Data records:
--
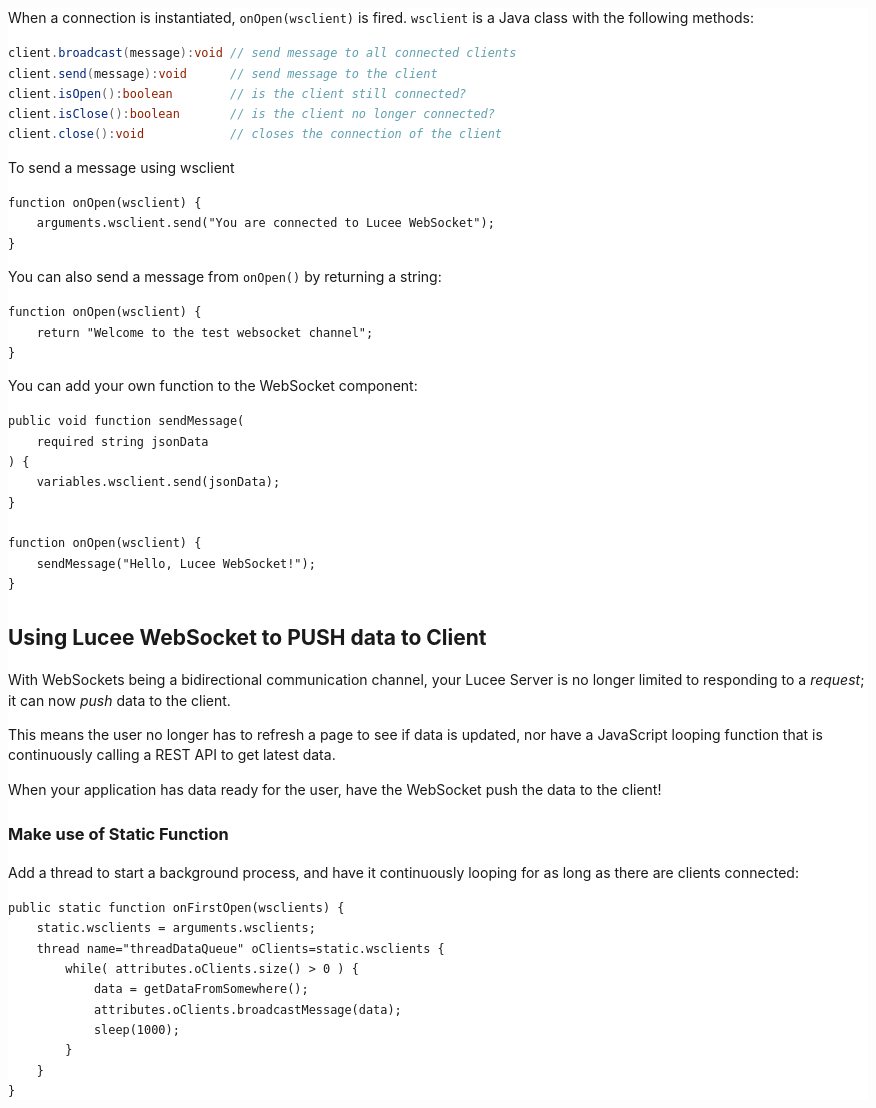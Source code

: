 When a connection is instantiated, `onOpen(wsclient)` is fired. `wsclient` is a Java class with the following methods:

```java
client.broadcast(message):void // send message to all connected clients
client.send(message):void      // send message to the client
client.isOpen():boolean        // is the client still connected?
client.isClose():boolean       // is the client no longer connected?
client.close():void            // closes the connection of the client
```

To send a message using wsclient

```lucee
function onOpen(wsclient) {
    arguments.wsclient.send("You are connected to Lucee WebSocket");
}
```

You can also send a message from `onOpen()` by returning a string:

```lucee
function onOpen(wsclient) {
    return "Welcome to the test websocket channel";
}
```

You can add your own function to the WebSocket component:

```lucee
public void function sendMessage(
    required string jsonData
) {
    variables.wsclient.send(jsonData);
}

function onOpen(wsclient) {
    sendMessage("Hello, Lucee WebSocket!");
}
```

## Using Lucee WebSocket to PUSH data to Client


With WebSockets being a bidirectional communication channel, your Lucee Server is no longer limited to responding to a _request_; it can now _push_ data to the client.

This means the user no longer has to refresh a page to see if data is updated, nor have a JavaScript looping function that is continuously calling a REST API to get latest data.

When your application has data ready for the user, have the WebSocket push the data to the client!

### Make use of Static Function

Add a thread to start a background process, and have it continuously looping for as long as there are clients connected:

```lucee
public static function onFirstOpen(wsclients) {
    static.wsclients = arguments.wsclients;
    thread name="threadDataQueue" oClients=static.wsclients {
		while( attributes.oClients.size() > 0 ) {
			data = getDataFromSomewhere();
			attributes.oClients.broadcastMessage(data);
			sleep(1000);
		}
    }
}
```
--
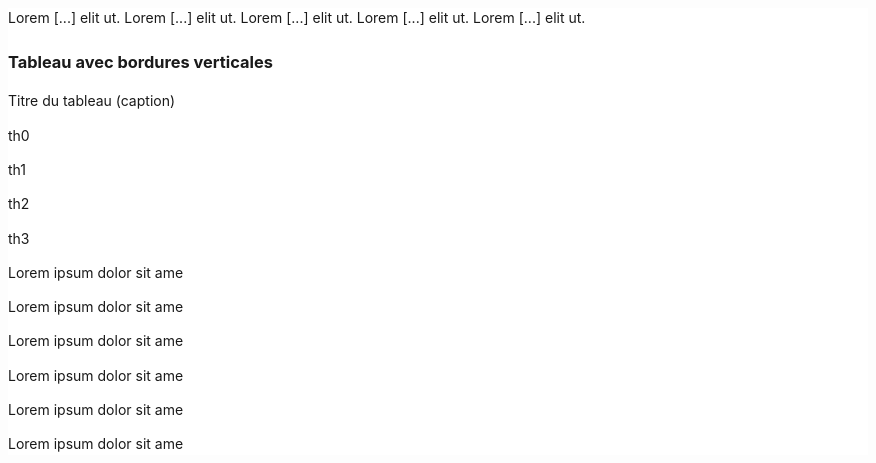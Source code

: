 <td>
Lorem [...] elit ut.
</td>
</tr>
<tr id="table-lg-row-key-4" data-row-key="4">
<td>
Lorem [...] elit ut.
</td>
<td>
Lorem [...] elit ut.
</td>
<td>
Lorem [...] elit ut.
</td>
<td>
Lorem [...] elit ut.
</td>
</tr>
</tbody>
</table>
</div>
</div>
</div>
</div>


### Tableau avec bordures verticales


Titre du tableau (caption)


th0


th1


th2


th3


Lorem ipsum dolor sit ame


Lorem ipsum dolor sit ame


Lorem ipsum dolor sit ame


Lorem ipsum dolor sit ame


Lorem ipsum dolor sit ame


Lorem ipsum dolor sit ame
--
Task prompt:
Locate the word "longer" in the data above. Copy every line carrying it.

Solution:
client.isClose():boolean       // is the client no longer connected?
With WebSockets being a bidirectional communication channel, your Lucee Server is no longer limited to responding to a _request_; it can now _push_ data to the client.
This means the user no longer has to refresh a page to see if data is updated, nor have a JavaScript looping function that is continuously calling a REST API to get latest data.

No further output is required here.